RICARDO GIL OTAIZA | EL UNIVERSAL
domingo 3 de enero de 2016 12:00 AM
En los Andes se suele afirmar con frecuencia que "el hábito hace al monje". En otras palabras, somos lo que aparentamos. En el mundo de la inteligencia y de la cultura las apariencias también cuentan. En este instante se me viene a la mente la imagen de una querida profesora de uno de los doctorados que cursé hace ya muchos años, y su insistencia machacona de la fulana "postura doctoral". Creí desde el primer día que la escuché, que la digna académica se refería lógicamente a lo que pensamos, a nuestras actitudes, a las posiciones que como doctores de una determinada área debemos asumir y defender con estoicismo, hasta que un día me correspondió exponer un tema de filosofía de la ciencia y se me ocurrió pararme frente a mis compañeros con una de mis manos guardada en el bolsillo del pantalón (en realidad no sabía qué hacer con ella).

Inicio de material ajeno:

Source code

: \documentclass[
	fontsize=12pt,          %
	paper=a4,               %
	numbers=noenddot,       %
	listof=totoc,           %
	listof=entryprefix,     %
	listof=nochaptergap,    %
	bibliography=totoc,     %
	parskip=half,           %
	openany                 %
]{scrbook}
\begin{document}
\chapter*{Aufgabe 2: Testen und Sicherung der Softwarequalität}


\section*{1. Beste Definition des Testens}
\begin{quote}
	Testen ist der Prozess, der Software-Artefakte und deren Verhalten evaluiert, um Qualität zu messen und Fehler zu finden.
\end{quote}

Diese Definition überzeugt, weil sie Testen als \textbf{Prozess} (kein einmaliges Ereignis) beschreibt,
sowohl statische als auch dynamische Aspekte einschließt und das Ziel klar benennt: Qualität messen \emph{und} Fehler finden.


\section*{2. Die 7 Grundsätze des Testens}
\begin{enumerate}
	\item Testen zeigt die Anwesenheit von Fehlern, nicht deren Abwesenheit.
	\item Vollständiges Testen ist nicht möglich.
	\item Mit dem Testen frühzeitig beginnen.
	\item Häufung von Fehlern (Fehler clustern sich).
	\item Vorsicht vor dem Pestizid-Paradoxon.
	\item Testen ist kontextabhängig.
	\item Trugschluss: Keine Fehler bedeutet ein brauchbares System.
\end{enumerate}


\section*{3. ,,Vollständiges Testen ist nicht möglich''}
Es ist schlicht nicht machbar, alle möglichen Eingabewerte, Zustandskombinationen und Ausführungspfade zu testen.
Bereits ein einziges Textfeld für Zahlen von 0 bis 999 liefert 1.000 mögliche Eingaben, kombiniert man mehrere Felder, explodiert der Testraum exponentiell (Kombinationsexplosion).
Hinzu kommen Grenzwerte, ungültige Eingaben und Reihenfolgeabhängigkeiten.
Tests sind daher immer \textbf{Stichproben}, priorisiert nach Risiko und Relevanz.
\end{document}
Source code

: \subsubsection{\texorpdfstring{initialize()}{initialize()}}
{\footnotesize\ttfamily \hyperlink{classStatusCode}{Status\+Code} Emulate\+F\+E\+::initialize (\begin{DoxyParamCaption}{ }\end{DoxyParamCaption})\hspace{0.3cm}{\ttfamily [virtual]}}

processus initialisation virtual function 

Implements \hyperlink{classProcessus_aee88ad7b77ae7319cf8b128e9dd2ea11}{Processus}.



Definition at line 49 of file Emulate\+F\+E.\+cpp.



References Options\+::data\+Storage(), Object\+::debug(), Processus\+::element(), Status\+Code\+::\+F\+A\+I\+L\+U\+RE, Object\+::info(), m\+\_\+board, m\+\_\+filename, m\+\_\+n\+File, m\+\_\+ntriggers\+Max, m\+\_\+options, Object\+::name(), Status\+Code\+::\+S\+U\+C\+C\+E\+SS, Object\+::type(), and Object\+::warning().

Expuse sin problema alguno, nadie me interrumpió, pero en el momento delfeedback la doctora me recriminó con acritud el que tuviera una mano en un bolsillo, ya que según su entender dentro de la postura se incluía también el lenguaje del cuerpo. Mis compañeros y yo tuvimos por instantes miradas cómplices y en algunos ojos pude constatar el estupor frente a lo que suponíamos: la querida profesora confundía "postura intelectual" con mera pose.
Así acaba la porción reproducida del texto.